What you have to do:
Can you quote the lines below exactly, starting at the line with "deleted file in between the fragments" and going through the last one?

Segment Open

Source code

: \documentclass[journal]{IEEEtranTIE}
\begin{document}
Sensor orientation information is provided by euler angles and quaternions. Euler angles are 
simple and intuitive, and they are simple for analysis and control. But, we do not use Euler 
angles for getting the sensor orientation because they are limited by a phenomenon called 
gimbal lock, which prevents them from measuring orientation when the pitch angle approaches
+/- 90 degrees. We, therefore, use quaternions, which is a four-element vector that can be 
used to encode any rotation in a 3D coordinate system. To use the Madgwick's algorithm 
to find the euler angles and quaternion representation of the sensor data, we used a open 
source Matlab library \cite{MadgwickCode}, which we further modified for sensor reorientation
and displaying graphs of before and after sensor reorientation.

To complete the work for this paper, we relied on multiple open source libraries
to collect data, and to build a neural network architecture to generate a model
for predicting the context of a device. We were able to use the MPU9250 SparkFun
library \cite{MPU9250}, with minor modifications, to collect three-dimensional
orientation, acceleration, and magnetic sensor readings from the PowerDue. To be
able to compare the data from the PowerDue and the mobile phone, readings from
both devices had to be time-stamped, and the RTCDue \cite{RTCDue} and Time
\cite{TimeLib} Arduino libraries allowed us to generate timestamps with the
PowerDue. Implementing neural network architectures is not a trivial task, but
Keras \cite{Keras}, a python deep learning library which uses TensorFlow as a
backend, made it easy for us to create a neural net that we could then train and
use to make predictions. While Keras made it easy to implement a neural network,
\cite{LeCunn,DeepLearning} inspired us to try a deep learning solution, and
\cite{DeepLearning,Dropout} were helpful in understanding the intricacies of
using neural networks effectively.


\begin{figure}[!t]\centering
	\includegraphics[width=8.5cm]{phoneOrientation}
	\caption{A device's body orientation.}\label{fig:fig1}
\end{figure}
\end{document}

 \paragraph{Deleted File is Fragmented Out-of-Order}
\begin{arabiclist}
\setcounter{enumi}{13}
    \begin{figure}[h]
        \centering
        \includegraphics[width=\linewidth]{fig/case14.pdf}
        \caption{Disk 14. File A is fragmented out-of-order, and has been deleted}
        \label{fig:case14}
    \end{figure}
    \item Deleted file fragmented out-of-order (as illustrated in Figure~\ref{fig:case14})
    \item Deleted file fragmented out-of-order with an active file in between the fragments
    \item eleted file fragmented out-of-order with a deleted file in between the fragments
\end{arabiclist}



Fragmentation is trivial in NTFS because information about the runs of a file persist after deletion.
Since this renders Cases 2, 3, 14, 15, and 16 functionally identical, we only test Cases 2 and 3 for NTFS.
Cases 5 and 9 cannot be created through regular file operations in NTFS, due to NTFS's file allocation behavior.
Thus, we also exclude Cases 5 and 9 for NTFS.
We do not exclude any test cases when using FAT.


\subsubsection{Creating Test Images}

Segment Closed

Completed task:
    \item eleted file fragmented out-of-order with a deleted file in between the fragments
\end{arabiclist}



Fragmentation is trivial in NTFS because information about the runs of a file persist after deletion.
Since this renders Cases 2, 3, 14, 15, and 16 functionally identical, we only test Cases 2 and 3 for NTFS.
Cases 5 and 9 cannot be created through regular file operations in NTFS, due to NTFS's file allocation behavior.
Thus, we also exclude Cases 5 and 9 for NTFS.
We do not exclude any test cases when using FAT.


\subsubsection{Creating Test Images}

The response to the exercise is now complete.